WORK REQUEST
Go through the data and count the lines holding the string "array". Write only the number.
EXTRACTED RECORDS Block Start
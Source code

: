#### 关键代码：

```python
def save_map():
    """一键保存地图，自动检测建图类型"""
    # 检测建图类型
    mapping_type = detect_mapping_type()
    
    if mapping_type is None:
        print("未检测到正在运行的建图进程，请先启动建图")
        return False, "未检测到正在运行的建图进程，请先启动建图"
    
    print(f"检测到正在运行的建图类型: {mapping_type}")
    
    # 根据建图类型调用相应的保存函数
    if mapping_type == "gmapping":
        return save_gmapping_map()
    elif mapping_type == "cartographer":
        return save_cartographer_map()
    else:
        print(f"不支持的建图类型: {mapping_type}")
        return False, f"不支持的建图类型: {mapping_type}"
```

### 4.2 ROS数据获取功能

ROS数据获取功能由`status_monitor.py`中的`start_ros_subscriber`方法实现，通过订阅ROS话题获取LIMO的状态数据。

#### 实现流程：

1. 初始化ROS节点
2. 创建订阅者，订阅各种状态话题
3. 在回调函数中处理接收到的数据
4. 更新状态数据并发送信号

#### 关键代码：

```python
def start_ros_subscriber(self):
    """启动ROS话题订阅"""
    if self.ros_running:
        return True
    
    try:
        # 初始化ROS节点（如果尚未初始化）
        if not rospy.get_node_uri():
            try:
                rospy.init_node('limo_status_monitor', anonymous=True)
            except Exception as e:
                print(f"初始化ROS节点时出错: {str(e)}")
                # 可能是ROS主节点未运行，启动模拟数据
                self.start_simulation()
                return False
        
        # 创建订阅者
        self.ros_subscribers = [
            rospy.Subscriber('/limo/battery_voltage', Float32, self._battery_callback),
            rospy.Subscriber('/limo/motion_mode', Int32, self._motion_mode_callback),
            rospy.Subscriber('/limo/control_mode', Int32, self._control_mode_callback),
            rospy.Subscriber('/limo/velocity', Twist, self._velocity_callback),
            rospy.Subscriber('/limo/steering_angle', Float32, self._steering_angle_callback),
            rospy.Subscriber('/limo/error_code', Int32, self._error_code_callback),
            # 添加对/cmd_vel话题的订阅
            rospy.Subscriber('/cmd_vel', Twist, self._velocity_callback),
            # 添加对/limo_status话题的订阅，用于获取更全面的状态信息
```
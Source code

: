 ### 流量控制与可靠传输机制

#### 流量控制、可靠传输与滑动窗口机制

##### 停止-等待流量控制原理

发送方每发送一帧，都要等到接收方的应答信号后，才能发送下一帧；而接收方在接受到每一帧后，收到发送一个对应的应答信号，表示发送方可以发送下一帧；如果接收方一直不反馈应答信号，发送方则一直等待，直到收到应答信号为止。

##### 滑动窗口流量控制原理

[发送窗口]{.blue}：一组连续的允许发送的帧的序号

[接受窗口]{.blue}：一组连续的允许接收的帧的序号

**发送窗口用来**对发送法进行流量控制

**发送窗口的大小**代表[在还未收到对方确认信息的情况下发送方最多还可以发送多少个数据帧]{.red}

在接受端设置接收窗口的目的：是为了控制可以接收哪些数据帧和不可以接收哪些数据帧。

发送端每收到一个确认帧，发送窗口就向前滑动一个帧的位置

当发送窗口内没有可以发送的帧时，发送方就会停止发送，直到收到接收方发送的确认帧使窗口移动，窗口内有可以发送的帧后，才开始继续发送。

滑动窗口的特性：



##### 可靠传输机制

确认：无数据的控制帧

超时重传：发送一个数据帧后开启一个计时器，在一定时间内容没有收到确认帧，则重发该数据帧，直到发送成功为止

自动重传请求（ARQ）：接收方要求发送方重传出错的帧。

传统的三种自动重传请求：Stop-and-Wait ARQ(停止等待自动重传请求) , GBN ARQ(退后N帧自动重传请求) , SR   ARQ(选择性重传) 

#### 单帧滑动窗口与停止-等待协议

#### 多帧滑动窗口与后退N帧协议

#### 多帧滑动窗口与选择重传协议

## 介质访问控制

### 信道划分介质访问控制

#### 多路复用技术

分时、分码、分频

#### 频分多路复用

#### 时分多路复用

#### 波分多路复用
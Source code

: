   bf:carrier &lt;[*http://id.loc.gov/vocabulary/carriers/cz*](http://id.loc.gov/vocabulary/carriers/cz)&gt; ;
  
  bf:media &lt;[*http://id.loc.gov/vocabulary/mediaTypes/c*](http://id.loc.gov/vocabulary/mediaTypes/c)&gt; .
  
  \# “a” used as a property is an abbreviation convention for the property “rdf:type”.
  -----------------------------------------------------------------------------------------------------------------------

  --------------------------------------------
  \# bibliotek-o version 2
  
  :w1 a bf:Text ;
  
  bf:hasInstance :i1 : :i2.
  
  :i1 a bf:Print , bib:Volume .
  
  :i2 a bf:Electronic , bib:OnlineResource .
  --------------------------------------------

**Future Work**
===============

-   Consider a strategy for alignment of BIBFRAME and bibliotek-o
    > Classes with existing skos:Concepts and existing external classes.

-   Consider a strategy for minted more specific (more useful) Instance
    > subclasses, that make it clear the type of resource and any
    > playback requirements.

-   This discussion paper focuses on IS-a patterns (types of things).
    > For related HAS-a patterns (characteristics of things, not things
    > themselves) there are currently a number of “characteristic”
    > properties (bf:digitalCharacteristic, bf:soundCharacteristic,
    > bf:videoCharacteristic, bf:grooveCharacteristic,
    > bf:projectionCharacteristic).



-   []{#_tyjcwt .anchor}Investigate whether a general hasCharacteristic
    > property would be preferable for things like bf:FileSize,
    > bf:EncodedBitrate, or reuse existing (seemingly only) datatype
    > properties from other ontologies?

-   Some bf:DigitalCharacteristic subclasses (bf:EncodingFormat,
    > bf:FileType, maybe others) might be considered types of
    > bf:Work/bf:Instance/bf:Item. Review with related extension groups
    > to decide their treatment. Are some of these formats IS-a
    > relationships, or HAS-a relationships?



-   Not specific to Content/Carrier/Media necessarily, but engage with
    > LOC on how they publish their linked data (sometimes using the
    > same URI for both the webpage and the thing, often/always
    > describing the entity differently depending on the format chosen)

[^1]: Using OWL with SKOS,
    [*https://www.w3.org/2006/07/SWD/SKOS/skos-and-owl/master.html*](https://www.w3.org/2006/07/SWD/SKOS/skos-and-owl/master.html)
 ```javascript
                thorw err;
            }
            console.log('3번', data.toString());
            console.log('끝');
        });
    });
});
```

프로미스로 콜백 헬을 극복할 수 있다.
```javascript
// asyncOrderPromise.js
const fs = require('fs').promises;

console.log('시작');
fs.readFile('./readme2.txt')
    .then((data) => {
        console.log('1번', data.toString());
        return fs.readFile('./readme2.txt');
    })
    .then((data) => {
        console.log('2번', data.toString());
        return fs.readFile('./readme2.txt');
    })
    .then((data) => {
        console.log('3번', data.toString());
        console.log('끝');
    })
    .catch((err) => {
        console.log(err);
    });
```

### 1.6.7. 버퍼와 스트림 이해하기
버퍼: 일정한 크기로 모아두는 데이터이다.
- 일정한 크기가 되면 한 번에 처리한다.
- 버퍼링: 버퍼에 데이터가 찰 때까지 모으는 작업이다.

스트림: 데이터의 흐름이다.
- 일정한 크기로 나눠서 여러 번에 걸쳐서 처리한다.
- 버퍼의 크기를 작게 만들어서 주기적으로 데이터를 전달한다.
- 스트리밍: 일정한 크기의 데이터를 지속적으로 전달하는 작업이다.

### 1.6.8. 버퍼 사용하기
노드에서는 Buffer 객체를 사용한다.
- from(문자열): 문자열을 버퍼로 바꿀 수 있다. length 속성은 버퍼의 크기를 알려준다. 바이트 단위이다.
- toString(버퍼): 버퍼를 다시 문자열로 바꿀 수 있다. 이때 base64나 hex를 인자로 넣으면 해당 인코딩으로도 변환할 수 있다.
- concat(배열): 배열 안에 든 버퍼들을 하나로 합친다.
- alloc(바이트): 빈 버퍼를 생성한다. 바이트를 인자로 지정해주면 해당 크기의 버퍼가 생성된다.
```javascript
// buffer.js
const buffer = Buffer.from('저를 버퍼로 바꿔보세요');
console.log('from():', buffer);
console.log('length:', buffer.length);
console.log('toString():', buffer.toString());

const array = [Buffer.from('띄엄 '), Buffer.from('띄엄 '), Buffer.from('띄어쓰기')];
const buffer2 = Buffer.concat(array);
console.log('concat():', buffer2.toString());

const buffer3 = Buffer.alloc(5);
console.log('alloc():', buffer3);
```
EXTRACTED RECORDS Block End
RESULT BELOW
2